Целую Кису и птичков
Твой
Я только что видел т. Томчина – обещает не затерять – но делай как кажется тебе лучше. Менять или сдавать все равно в случае отъезда придется
Адрес Петровка где милиция (во дворе) II эт на лево
Целую еще
В. Маяковский – Л. Брик
<Конец февраля 1923 г. Москва>
Деточка Кисик!
Только 20-го я могу получить билет (выдаются в день отъезда).
Когда идет поезд – еще не знаю – думаю вечером.
Билет пришлю до 3-х часов, тогда же напишу точно о времени отхода поезда.
Целую тебя родненькая
Твой
В. Маяковский – Л. Брик
<1-27 февраля 1923 г. Москва>
Солнышко Личика!
Сегодня 1 февраля. Я решил за месяц начать писать это письмо. Прошло 35 дней. Это по крайней мере 500 часов непрерывного думанья!
Я пишу потому, что я больше не в состоянии об этом думать (голова путается, если не сказать) потому что думаю все ясно и теперь (относительно, конечно) и в третьих потому что боюсь просто разрадоваться при встрече и ты можешь получить, вернее я всучу тебе под соусом радости и остроумия мою старую дрянь. Я пишу письмо это очень серьезно. Я буду писать его только утром когда голова еще чистая и нет моих вечерних усталости, злобы и раздражения.
На всякий случай я оставляю поля, чтоб передумав что-нибудь я б отмечал. Я постараюсь избежать в этом письме каких бы то ни было «эмоций» и «условий». Это письмо только о безусловно проверенном мною, о передуманном мною за эти месяцы, только о фактах. (1 февр.)<…>
Ты прочтешь это письмо обязательно и минутку подумаешь обо мне. Я так бесконечно радуюсь твоему существованию, всему твоему даже безотносительно к себе, что не хочу верить, что я сам тебе не важен. <…>
Что делать со «старым»
Могу ли я быть другой?
Мне непостижимо, что я стал такой.
Я, год выкидывавший из комнаты даже матрац, даже скамейку, я три раза ведущий такую «не совсем обычную» жизнь, как сегодня – как я мог, как я смел быть так изъеден квартирной молью.
Это не оправдание, Личика, это только новая улика против меня, новое подтверждение, что я именно опустился.

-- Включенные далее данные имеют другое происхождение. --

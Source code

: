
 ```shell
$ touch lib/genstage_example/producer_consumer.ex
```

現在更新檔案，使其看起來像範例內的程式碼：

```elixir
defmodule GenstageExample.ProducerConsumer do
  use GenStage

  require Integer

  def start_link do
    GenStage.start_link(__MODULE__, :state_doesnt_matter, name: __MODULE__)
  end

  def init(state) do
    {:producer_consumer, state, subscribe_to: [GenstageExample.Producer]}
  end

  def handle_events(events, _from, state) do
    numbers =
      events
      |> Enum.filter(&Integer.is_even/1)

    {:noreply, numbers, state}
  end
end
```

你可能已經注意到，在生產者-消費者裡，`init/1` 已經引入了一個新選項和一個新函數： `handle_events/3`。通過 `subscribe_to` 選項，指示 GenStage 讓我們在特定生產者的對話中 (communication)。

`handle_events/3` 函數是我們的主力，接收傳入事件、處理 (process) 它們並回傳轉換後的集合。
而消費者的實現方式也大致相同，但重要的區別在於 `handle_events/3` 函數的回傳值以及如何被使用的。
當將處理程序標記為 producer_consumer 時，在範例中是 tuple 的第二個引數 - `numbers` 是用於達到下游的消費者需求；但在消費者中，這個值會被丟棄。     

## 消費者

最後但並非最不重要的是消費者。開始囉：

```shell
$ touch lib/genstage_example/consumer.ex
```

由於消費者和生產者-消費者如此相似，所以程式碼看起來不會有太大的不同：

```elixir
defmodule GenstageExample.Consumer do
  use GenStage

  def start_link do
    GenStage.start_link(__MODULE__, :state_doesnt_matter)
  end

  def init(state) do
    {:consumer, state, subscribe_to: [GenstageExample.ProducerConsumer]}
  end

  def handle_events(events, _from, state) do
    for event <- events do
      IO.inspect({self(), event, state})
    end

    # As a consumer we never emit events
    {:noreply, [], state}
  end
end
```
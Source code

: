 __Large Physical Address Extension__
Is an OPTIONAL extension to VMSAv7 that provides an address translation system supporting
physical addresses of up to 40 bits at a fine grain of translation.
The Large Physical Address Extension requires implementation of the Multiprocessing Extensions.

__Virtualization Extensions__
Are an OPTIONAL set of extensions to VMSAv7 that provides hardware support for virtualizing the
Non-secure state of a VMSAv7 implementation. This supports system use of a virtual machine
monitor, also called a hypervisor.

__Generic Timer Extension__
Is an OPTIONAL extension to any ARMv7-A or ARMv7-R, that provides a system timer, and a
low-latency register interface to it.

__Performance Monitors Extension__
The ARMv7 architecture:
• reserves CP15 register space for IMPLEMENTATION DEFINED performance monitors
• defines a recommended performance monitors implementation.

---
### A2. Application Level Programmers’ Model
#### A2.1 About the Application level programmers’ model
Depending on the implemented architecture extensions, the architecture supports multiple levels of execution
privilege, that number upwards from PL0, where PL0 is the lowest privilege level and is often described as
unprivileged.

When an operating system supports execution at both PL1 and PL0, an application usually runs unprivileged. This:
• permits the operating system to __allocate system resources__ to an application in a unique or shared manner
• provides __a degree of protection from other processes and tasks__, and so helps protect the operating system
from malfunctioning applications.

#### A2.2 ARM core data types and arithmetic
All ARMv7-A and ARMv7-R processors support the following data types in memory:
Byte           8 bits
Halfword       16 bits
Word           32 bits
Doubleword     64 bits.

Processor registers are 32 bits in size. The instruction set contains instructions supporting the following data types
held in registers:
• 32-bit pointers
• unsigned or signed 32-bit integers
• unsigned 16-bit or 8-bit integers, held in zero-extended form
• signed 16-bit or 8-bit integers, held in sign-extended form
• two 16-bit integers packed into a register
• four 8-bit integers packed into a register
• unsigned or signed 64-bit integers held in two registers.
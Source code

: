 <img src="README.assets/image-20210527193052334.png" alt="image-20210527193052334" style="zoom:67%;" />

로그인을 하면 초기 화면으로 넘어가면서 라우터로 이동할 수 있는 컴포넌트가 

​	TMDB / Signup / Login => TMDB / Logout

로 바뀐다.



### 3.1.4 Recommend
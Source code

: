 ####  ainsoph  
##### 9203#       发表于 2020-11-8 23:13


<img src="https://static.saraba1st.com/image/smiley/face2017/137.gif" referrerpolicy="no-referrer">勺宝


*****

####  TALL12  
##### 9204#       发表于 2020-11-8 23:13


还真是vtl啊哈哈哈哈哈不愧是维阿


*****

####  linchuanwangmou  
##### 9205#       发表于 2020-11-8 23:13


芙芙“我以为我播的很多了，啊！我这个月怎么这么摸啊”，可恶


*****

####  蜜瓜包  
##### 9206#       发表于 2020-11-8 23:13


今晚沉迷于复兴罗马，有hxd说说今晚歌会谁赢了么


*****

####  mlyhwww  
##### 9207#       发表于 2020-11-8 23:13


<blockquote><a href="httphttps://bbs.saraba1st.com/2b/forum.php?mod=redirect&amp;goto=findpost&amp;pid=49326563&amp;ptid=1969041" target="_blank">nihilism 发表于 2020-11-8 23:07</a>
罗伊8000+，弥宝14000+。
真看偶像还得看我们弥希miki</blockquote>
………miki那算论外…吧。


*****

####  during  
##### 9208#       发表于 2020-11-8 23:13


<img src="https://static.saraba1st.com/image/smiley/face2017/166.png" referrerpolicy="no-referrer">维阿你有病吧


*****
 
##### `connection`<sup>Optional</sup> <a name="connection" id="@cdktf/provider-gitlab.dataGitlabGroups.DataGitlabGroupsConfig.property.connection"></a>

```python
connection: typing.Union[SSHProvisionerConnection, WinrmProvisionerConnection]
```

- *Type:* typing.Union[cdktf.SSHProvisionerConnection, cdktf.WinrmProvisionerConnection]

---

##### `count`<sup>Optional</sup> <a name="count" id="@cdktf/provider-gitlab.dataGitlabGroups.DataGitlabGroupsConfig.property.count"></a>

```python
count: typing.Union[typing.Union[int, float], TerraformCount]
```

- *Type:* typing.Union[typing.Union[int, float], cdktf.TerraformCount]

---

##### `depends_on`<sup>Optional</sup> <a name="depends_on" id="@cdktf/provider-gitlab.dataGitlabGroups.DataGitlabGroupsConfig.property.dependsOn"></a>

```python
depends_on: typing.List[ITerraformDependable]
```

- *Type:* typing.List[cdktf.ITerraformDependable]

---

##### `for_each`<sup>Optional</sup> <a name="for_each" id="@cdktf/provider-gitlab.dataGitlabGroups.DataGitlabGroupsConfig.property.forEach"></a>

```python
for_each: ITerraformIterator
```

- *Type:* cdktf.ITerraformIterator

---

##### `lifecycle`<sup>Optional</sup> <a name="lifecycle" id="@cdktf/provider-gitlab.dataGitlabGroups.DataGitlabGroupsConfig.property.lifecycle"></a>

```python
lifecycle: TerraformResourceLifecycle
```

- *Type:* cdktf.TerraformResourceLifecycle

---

Лев Гринкруг, Эльза Триоле, Тамара Беглярова, Елена Юльевна Каган и Лиля Брик.
Лето, 1918 г.
Но, детка, какой бы вины у меня не было, наказания моего хватит на каждую – не даже, что эти месяцы, а то, что теперь нет ни прошлого просто, ни давно прошедшего для меня нет, а есть один до сегодняшнего дня длящийся теперь ничем не делимый ужас. Ужас не слово, Лиличка, а состояние – всем видам человеческого горя я б дал сейчас описание с мясом и кровью. Я вынесу мое наказание как заслуженное. Но я не хочу иметь поводов снова попасть под него. Прошлого для меня до 28 декабря, для меня по отношению к тебе до 28 февраля – не существует ни в словах, ни в письмах, ни в делах. Быта никакого никогда ни в чем не будет! Ничего старого бытового не пролезет – за ЭТО я ручаюсь твердо. Это-то я уж во всяком случае гарантирую. Если я этого не смогу сделать, то я не увижу тебя никогда, увиденный, приласканный даже тобой – если я увижу опять начало быта, я убегу. (Весело мне говорить сейчас об этом, мне, живущему два месяца только для того чтоб 28 февраля в 3 часа дня взглянуть на тебя, даже не будучи уверенным, что ты это допустишь.)